*RECORDS PROVIDED*.
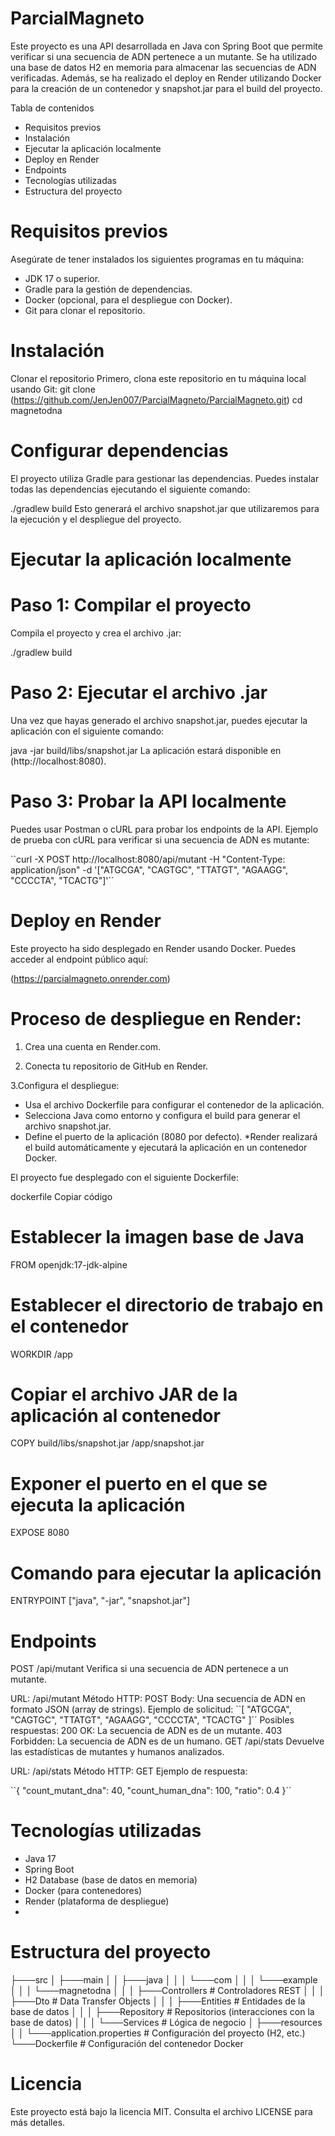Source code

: # ParcialMagneto
Este proyecto es una API desarrollada en Java con Spring Boot que permite verificar si una secuencia de ADN pertenece a un mutante. Se ha utilizado una base de datos H2 en memoria para almacenar las secuencias de ADN verificadas. Además, se ha realizado el deploy en Render utilizando Docker para la creación de un contenedor y snapshot.jar para el build del proyecto.

Tabla de contenidos
* Requisitos previos
* Instalación
* Ejecutar la aplicación localmente
* Deploy en Render
* Endpoints
* Tecnologías utilizadas
* Estructura del proyecto

# Requisitos previos
Asegúrate de tener instalados los siguientes programas en tu máquina:

* JDK 17 o superior.
* Gradle para la gestión de dependencias.
* Docker (opcional, para el despliegue con Docker).
* Git para clonar el repositorio.
# Instalación
Clonar el repositorio
Primero, clona este repositorio en tu máquina local usando Git:
git clone (https://github.com/JenJen007/ParcialMagneto/ParcialMagneto.git)
cd magnetodna

# Configurar dependencias
El proyecto utiliza Gradle para gestionar las dependencias. Puedes instalar todas las dependencias ejecutando el siguiente comando:


./gradlew build
Esto generará el archivo snapshot.jar que utilizaremos para la ejecución y el despliegue del proyecto.

# Ejecutar la aplicación localmente
# Paso 1: Compilar el proyecto
Compila el proyecto y crea el archivo .jar:

./gradlew build
# Paso 2: Ejecutar el archivo .jar
Una vez que hayas generado el archivo snapshot.jar, puedes ejecutar la aplicación con el siguiente comando:

java -jar build/libs/snapshot.jar
La aplicación estará disponible en (http://localhost:8080).

# Paso 3: Probar la API localmente
Puedes usar Postman o cURL para probar los endpoints de la API. Ejemplo de prueba con cURL para verificar si una secuencia de ADN es mutante:

``curl -X POST http://localhost:8080/api/mutant -H "Content-Type: application/json" -d '["ATGCGA", "CAGTGC", "TTATGT", "AGAAGG", "CCCCTA", "TCACTG"]'´´
# Deploy en Render
Este proyecto ha sido desplegado en Render usando Docker. Puedes acceder al endpoint público aquí:

(https://parcialmagneto.onrender.com)

# Proceso de despliegue en Render:
1. Crea una cuenta en Render.com.

2. Conecta tu repositorio de GitHub en Render.

3.Configura el despliegue:

* Usa el archivo Dockerfile para configurar el contenedor de la aplicación.
* Selecciona Java como entorno y configura el build para generar el archivo snapshot.jar.
* Define el puerto de la aplicación (8080 por defecto).
 *Render realizará el build automáticamente y ejecutará la aplicación en un contenedor Docker.

El proyecto fue desplegado con el siguiente Dockerfile:

dockerfile
Copiar código
# Establecer la imagen base de Java
FROM openjdk:17-jdk-alpine

# Establecer el directorio de trabajo en el contenedor
WORKDIR /app

# Copiar el archivo JAR de la aplicación al contenedor
COPY build/libs/snapshot.jar /app/snapshot.jar


# Exponer el puerto en el que se ejecuta la aplicación
EXPOSE 8080

# Comando para ejecutar la aplicación
ENTRYPOINT ["java", "-jar", "snapshot.jar"]

# Endpoints
POST /api/mutant
Verifica si una secuencia de ADN pertenece a un mutante.

URL: /api/mutant
Método HTTP: POST
Body: Una secuencia de ADN en formato JSON (array de strings).
Ejemplo de solicitud:
``[
  "ATGCGA",
  "CAGTGC",
  "TTATGT",
  "AGAAGG",
  "CCCCTA",
  "TCACTG"
]´´
Posibles respuestas:
200 OK: La secuencia de ADN es de un mutante.
403 Forbidden: La secuencia de ADN es de un humano.
GET /api/stats
Devuelve las estadísticas de mutantes y humanos analizados.

URL: /api/stats
Método HTTP: GET
Ejemplo de respuesta:

``{
  "count_mutant_dna": 40,
  "count_human_dna": 100,
  "ratio": 0.4
}´´
# Tecnologías utilizadas
* Java 17
* Spring Boot
* H2 Database (base de datos en memoria)
* Docker (para contenedores)
* Render (plataforma de despliegue)
* 
# Estructura del proyecto

├───src
│   ├───main
│   │   ├───java
│   │   │   └───com
│   │   │       └───example
│   │   │           └───magnetodna
│   │   │               ├───Controllers   # Controladores REST
│   │   │               ├───Dto           # Data Transfer Objects
│   │   │               ├───Entities      # Entidades de la base de datos
│   │   │               ├───Repository    # Repositorios (interacciones con la base de datos)
│   │   │               └───Services      # Lógica de negocio
│   ├───resources
│   │   └───application.properties        # Configuración del proyecto (H2, etc.)
└───Dockerfile                            # Configuración del contenedor Docker
# Licencia
Este proyecto está bajo la licencia MIT. Consulta el archivo LICENSE para más detalles.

*ACTIVITY*. Go line by line through the material above and return each one that includes "libs".

*SOLUTION*.
java -jar build/libs/snapshot.jar
COPY build/libs/snapshot.jar /app/snapshot.jar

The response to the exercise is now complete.